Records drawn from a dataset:

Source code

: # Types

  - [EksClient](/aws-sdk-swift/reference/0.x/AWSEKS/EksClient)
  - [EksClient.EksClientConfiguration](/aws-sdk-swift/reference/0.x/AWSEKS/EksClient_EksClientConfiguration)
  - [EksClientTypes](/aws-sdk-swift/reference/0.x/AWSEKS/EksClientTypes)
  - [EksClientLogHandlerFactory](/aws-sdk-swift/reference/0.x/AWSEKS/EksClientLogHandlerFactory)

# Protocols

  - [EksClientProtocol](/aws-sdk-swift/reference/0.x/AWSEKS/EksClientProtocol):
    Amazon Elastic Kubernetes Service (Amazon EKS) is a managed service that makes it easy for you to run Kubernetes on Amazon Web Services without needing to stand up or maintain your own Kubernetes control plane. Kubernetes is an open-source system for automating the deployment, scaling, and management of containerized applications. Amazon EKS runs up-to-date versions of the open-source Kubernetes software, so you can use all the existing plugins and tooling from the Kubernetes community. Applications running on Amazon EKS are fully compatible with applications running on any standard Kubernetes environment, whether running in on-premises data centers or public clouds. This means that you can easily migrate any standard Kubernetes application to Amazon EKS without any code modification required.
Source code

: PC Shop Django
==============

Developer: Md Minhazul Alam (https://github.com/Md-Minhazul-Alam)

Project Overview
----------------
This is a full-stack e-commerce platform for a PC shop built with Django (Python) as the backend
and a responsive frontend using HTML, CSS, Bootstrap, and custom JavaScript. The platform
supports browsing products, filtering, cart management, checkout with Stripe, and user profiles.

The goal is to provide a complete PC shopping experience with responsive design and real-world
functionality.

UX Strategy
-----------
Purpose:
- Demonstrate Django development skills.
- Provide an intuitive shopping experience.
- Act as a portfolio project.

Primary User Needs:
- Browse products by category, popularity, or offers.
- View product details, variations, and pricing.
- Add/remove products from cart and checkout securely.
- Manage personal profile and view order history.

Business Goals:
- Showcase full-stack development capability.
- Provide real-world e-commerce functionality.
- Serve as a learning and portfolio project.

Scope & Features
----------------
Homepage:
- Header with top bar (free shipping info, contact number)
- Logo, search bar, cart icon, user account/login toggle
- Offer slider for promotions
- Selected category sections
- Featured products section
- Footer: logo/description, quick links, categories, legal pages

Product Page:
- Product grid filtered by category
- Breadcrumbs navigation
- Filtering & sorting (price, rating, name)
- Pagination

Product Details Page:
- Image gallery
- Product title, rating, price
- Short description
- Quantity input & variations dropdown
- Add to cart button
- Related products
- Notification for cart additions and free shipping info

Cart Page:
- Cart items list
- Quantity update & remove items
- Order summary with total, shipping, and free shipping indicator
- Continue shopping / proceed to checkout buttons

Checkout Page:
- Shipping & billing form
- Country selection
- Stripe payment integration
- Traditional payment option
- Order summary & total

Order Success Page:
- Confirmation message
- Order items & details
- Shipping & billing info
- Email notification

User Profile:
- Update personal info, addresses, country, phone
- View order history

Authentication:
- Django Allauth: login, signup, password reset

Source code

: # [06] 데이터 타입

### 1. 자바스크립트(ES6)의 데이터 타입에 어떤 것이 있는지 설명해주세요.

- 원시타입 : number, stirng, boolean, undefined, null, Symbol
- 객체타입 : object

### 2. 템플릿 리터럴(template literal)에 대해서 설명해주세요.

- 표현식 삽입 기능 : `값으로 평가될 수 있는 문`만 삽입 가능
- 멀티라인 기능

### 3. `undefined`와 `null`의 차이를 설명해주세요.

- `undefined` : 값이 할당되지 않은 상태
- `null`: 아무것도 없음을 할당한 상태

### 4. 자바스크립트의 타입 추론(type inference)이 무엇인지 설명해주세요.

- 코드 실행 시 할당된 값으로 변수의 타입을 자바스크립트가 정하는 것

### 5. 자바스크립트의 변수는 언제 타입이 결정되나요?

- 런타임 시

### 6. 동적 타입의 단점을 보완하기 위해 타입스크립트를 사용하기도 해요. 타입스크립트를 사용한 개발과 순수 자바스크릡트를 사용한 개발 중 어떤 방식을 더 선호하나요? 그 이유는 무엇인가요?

- [Assignment] Go through the records and print each one exactly.

- [Exercise result]
Source code

: # Types

  - [EksClient](/aws-sdk-swift/reference/0.x/AWSEKS/EksClient)
  - [EksClient.EksClientConfiguration](/aws-sdk-swift/reference/0.x/AWSEKS/EksClient_EksClientConfiguration)
  - [EksClientTypes](/aws-sdk-swift/reference/0.x/AWSEKS/EksClientTypes)
  - [EksClientLogHandlerFactory](/aws-sdk-swift/reference/0.x/AWSEKS/EksClientLogHandlerFactory)

# Protocols

  - [EksClientProtocol](/aws-sdk-swift/reference/0.x/AWSEKS/EksClientProtocol):
    Amazon Elastic Kubernetes Service (Amazon EKS) is a managed service that makes it easy for you to run Kubernetes on Amazon Web Services without needing to stand up or maintain your own Kubernetes control plane. Kubernetes is an open-source system for automating the deployment, scaling, and management of containerized applications. Amazon EKS runs up-to-date versions of the open-source Kubernetes software, so you can use all the existing plugins and tooling from the Kubernetes community. Applications running on Amazon EKS are fully compatible with applications running on any standard Kubernetes environment, whether running in on-premises data centers or public clouds. This means that you can easily migrate any standard Kubernetes application to Amazon EKS without any code modification required.
Source code

: PC Shop Django
==============

Developer: Md Minhazul Alam (https://github.com/Md-Minhazul-Alam)

Project Overview
----------------
This is a full-stack e-commerce platform for a PC shop built with Django (Python) as the backend
and a responsive frontend using HTML, CSS, Bootstrap, and custom JavaScript. The platform
supports browsing products, filtering, cart management, checkout with Stripe, and user profiles.

The goal is to provide a complete PC shopping experience with responsive design and real-world
functionality.

UX Strategy
-----------
Purpose:
- Demonstrate Django development skills.
- Provide an intuitive shopping experience.
- Act as a portfolio project.

Primary User Needs:
- Browse products by category, popularity, or offers.
- View product details, variations, and pricing.
- Add/remove products from cart and checkout securely.
- Manage personal profile and view order history.

Business Goals:
- Showcase full-stack development capability.
- Provide real-world e-commerce functionality.
- Serve as a learning and portfolio project.

Scope & Features
----------------
Homepage:
- Header with top bar (free shipping info, contact number)
- Logo, search bar, cart icon, user account/login toggle
- Offer slider for promotions
- Selected category sections
- Featured products section
- Footer: logo/description, quick links, categories, legal pages

Product Page:
- Product grid filtered by category
- Breadcrumbs navigation
- Filtering & sorting (price, rating, name)
- Pagination

Product Details Page:
- Image gallery
- Product title, rating, price
- Short description
- Quantity input & variations dropdown
- Add to cart button
- Related products
- Notification for cart additions and free shipping info

Cart Page:
- Cart items list
- Quantity update & remove items
- Order summary with total, shipping, and free shipping indicator
- Continue shopping / proceed to checkout buttons

Checkout Page:
- Shipping & billing form
- Country selection
- Stripe payment integration
- Traditional payment option
- Order summary & total

Order Success Page:
- Confirmation message
- Order items & details
- Shipping & billing info
- Email notification

User Profile:
- Update personal info, addresses, country, phone
- View order history

Authentication:
- Django Allauth: login, signup, password reset

Source code

: # [06] 데이터 타입

### 1. 자바스크립트(ES6)의 데이터 타입에 어떤 것이 있는지 설명해주세요.

- 원시타입 : number, stirng, boolean, undefined, null, Symbol
- 객체타입 : object

### 2. 템플릿 리터럴(template literal)에 대해서 설명해주세요.

- 표현식 삽입 기능 : `값으로 평가될 수 있는 문`만 삽입 가능
- 멀티라인 기능

### 3. `undefined`와 `null`의 차이를 설명해주세요.

- `undefined` : 값이 할당되지 않은 상태
- `null`: 아무것도 없음을 할당한 상태

### 4. 자바스크립트의 타입 추론(type inference)이 무엇인지 설명해주세요.

- 코드 실행 시 할당된 값으로 변수의 타입을 자바스크립트가 정하는 것

### 5. 자바스크립트의 변수는 언제 타입이 결정되나요?

- 런타임 시

### 6. 동적 타입의 단점을 보완하기 위해 타입스크립트를 사용하기도 해요. 타입스크립트를 사용한 개발과 순수 자바스크릡트를 사용한 개발 중 어떤 방식을 더 선호하나요? 그 이유는 무엇인가요?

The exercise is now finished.